Free Space
Edited by Brad Linaweaver and Edward E. Kramer
Tor Books, July 1997, $24.95 (hardbound)
Reviewed by Claire Wolfe 
[email protected]
Special to The Libertarian Enterprise
     "Space is a dream, like flight was.
              And dreams need dreamers to become real ...
              people who dance on the cliff for answers
              to "Why?" and "How?" ... "What if?"

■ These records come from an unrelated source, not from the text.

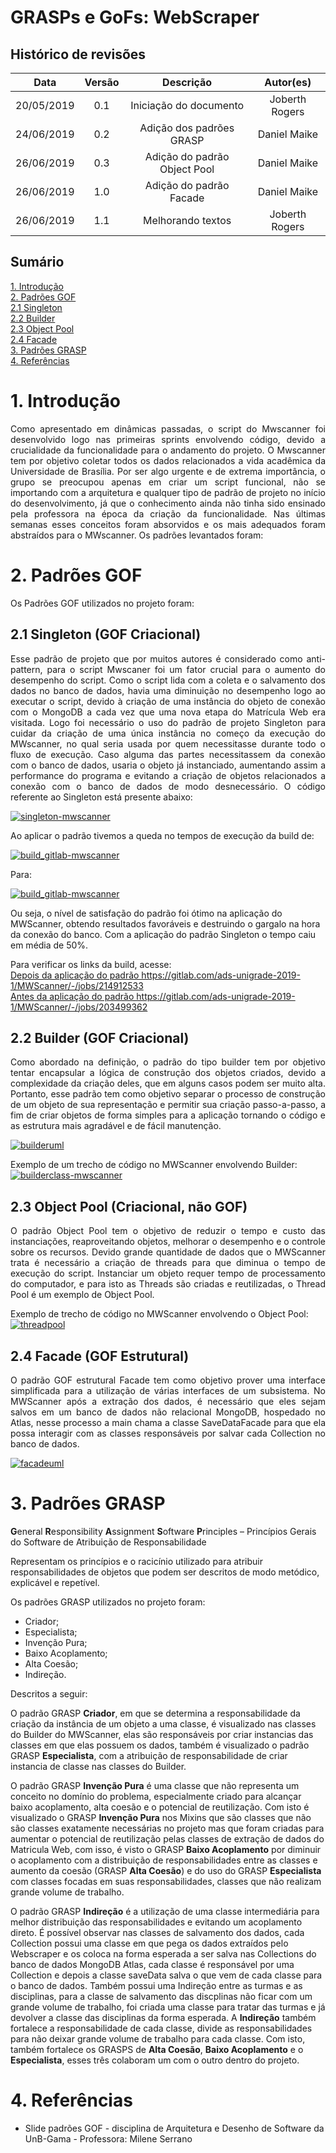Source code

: # GRASPs e GoFs: WebScraper

## Histórico de revisões

|   Data   |  Versão  |        Descrição       |          Autor(es)          |
|:--------:|:--------:|:----------------------:|:---------------------------:|
|  20/05/2019 |  0.1 | Iniciação do documento  |  Joberth Rogers|
|  24/06/2019 |  0.2 | Adição dos padrões GRASP  |  Daniel Maike |
|  26/06/2019 |  0.3 | Adição do padrão Object Pool  |  Daniel Maike |
|  26/06/2019 |  1.0 | Adição do padrão Facade  |  Daniel Maike |
| 26/06/2019 | 1.1 | Melhorando textos | Joberth Rogers |

## Sumário

[1. Introdução](#1-introducao) <br>
[2. Padrões GOF](#2-padroes-gof) <br>
[2.1 Singleton](#21-singleton) <br>
[2.2 Builder](#22-builder) <br>
[2.3 Object Pool](#23-object-pool) <br>
[2.4 Facade](#24-facade) <br>
[3. Padrões GRASP](#3-padroes-grasp) <br>
[4. Referências](#4-referencias) <br>

# 1. Introdução

<p style="text-align: justify">Como apresentado em dinâmicas passadas, o script do Mwscanner foi desenvolvido logo nas primeiras sprints envolvendo código, devido a crucialidade da funcionalidade para o andamento do projeto. O Mwscanner tem por objetivo coletar todos os dados relacionados a vida acadêmica da Universidade de Brasília. Por ser algo urgente e de extrema importância, o grupo se preocupou apenas em criar um script funcional, não se importando com a arquitetura e qualquer tipo de padrão de projeto no início do desenvolvimento, já que o conhecimento ainda não tinha sido ensinado pela professora na época da criação da funcionalidade. Nas últimas semanas esses conceitos foram absorvidos e os mais adequados foram abstraídos para o MWscanner. Os padrões levantados foram: </p>

# 2. Padrões GOF

Os Padrões GOF utilizados no projeto foram:

## 2.1 Singleton (GOF Criacional)

<p style="text-align: justify">Esse padrão de projeto que por muitos autores é considerado como anti-pattern, para o script Mwscaner foi um fator crucial para o aumento do desempenho do script. Como o script lida com a coleta e  o salvamento dos dados no banco de dados, havia uma diminuição no desempenho logo ao executar o script, devido à criação de uma instância do objeto de conexão com o MongoDB a cada vez que uma nova etapa do Matrícula Web era visitada. Logo foi necessário o uso do padrão de projeto Singleton para cuidar da criação de uma única instância no começo da execução do MWscanner, no qual seria usada por quem necessitasse durante todo o fluxo de execução. Caso alguma das partes necessitassem da conexão com o banco de dados, usaria o objeto já instanciado, aumentando assim a performance do programa e evitando a criação de objetos relacionados a conexão com o banco de dados de modo desnecessário. O código referente ao Singleton está presente abaixo:</p>   

[![singleton-mwscanner](img/singleton_mwscanner.png)](img/singleton_mwscanner.png)

<p style="text-align: justify">
  Ao aplicar o padrão tivemos a queda no tempos de execução da build de:
</p>

[![build_gitlab-mwscanner](img/build_gitlab1.png)](img/build_gitlab1.png)

<p>
  Para:
</p>

[![build_gitlab-mwscanner](img/build_gitlab2.png)](img/build_gitlab2.png)

<p>
  Ou seja, o nível de satisfação do padrão foi ótimo na aplicação do MWScanner, obtendo resultados favoráveis e destruindo o gargalo na hora da conexão do banco.
  Com a aplicação do padrão Singleton o tempo caiu em média de 50%.
</p>

<p> Para verificar os links da build, acesse:
  <br>
  <a href="https://gitlab.com/ads-unigrade-2019-1/MWScanner/-/jobs/214912533">
    Depois da aplicação do padrão https://gitlab.com/ads-unigrade-2019-1/MWScanner/-/jobs/214912533
  </a>
  <br>
  <a href="https://gitlab.com/ads-unigrade-2019-1/MWScanner/-/jobs/203499362">
    Antes da aplicação do padrão https://gitlab.com/ads-unigrade-2019-1/MWScanner/-/jobs/203499362
  </a>
</p>

## 2.2 Builder (GOF Criacional)

<p style="text-align: justify">
  Como abordado na definição, o padrão do tipo builder tem por objetivo tentar encapsular a lógica de construção dos objetos criados, devido a complexidade da criação deles, que em alguns casos podem ser muito alta. Portanto, esse padrão tem como objetivo separar o processo de construção de um objeto de sua representação e permitir sua criação passo-a-passo, a fim de criar objetos de forma simples para a aplicação tornando o código e as estrutura mais agradável e de fácil manutenção.
</p>

[![builderuml](img/builderuml.png)](img/builderuml.png)

Exemplo de um trecho de código no MWScanner envolvendo Builder: <br>
[![builderclass-mwscanner](img/builder.png)](img/builder.png)

## 2.3 Object Pool (Criacional, não GOF)

<p style="text-align: justify">
  O padrão Object Pool tem o objetivo de reduzir o tempo e custo das instanciações, reaproveitando objetos, melhorar o desempenho e o controle sobre os recursos. Devido grande quantidade de dados que o MWScanner trata é necessário a criação de threads para que diminua o tempo de execução do script. Instanciar um objeto requer tempo de processamento do computador, e para isto as Threads são criadas e reutilizadas, o Thread Pool é um exemplo de Object Pool.
</p>

Exemplo de  trecho de código no MWScanner envolvendo o Object Pool: <br>
[![threadpool](img/threadpool.png)](img/threadpool.png)

## 2.4 Facade (GOF Estrutural)

<p style="text-align: justify">
  O padrão GOF estrutural Facade tem como objetivo prover uma interface simplificada para a utilização de várias interfaces de um subsistema. No MWScanner após a extração dos dados, é necessário que eles sejam salvos em um banco de dados não relacional MongoDB, hospedado no Atlas, nesse processo a main chama a classe SaveDataFacade para que ela possa interagir com as classes responsáveis por salvar cada Collection no banco de dados.
</p>

[![facadeuml](img/facadeuml.png)](img/facadeuml.png)

# 3. Padrões GRASP

**G**eneral **R**esponsibility **A**ssignment **S**oftware **P**rinciples – Princípios Gerais do Software de Atribuição de Responsabilidade

Representam os princípios e o racicínio utilizado para atribuir responsabilidades de objetos que podem ser descritos de modo metódico, explicável e repetível.

Os padrões GRASP utilizados no projeto foram:

* Criador;
* Especialista;
* Invenção Pura;
* Baixo Acoplamento;
* Alta Coesão;
* Indireção.

Descritos a seguir:

O padrão GRASP **Criador**, em que se determina a responsabilidade da criação da instância de um objeto a uma classe, é visualizado nas classes do Builder do MWScanner, elas são responsáveis por criar instancias das classes em que elas possuem os dados, também é visualizado o padrão GRASP **Especialista**, com a atribuição de responsabilidade de criar instancia de classe nas classes do Builder.

O padrão GRASP **Invenção Pura** é uma classe que não representa um conceito no domínio do problema, especialmente criado para alcançar baixo acoplamento, alta coesão e o potencial de reutilização. Com isto é visualizado o GRASP **Invenção Pura** nos Mixins que são classes que não são classes exatamente necessárias no projeto mas que foram criadas para aumentar o potencial de reutilização pelas classes de extração de dados do Matricula Web, com isso, é visto o GRASP **Baixo Acoplamento** por diminuir o acoplamento com a distribuição de responsabilidades entre as classes e aumento da coesão (GRASP **Alta Coesão**) e do uso do GRASP **Especialista** com classes focadas em suas responsabilidades, classes que não realizam grande volume de trabalho.

O padrão GRASP **Indireção** é a utilização de uma classe intermediária para melhor distribuição das responsabilidades e evitando um acoplamento direto. É possível observar nas classes de salvamento dos dados, cada Collection possui uma classe em que pega os dados extraídos pelo Webscraper e os coloca na forma esperada a ser salva nas Collections do banco de dados MongoDB Atlas, cada classe é responsável por uma Collection e depois a classe saveData salva o que vem de cada classe para o banco de dados. Também possui uma Indireção entre as turmas e as disciplinas, para a classe de salvamento das discplinas não ficar com um grande volume de trabalho, foi criada uma classe para tratar das turmas e já devolver a classe das disciplinas da forma esperada. A **Indireção** também fortalece a responsabilidade de cada classe, divide as responsabilidades para não deixar grande volume de trabalho para cada classe. Com isto, também fortalece os GRASPS de **Alta Coesão**, **Baixo Acoplamento** e o **Especialista**, esses três colaboram um com o outro dentro do projeto.

# 4. Referências

* Slide padrões GOF - disciplina de Arquitetura e Desenho de Software da UnB-Gama - Professora: Milene Serrano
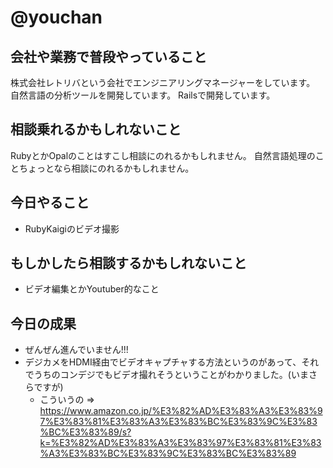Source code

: # @youchan

## 会社や業務で普段やっていること

株式会社レトリバという会社でエンジニアリングマネージャーをしています。  
自然言語の分析ツールを開発しています。
Railsで開発しています。

## 相談乗れるかもしれないこと

RubyとかOpalのことはすこし相談にのれるかもしれません。
自然言語処理のことちょっとなら相談にのれるかもしれません。

## 今日やること

* RubyKaigiのビデオ撮影

## もしかしたら相談するかもしれないこと

* ビデオ編集とかYoutuber的なこと

## 今日の成果

* ぜんぜん進んでいません!!!
* デジカメをHDMI経由でビデオキャプチャする方法というのがあって、それでうちのコンデジでもビデオ撮れそうということがわかりました。(いまさらですが)
    * こういうの => https://www.amazon.co.jp/%E3%82%AD%E3%83%A3%E3%83%97%E3%83%81%E3%83%A3%E3%83%BC%E3%83%9C%E3%83%BC%E3%83%89/s?k=%E3%82%AD%E3%83%A3%E3%83%97%E3%83%81%E3%83%A3%E3%83%BC%E3%83%9C%E3%83%BC%E3%83%89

                         -- Wendy McElroy
                         "How Do You Tell the Dreamer From the Dream?"
         Science fiction 
is libertarian.  Oh, yes, there's plenty of 
statist SF, or SF with no overt philosophical bent.  But SF is ours 
in the same way the Internet is ours.  
         The medium 
lends itself to individualists and individualism, 
something that has been true since Eric Frank Russell, A.E. Van Vogt 
and, most of all, Robert Heinlein.  SF is, after all, largely about 
creating the future, taking risks, discovering new worlds -- notions 
that don't come naturally to groupthinkers or securitarians, but that 
do grow healthily in the minds of libertarian neophiles.  
         Furthermore, 
as Enterprise publisher L. Neil Smith emphasized in 
his speech before this year's Arizona Libertarian Party convention, 
the (no)forces of freedom are in a culture war with the forces of 
statism, and SF is a vivid, important expression of our culture.  
         Given that, 
it's more than a little mind-boggling that the first 
explicitly libertarian SF anthology has just been introduced, now, in 
1997.  
         It's 
Free Space, a labor of love from editors Brad Linaweaver 
and Edward E. Kramer and 20 notable authors.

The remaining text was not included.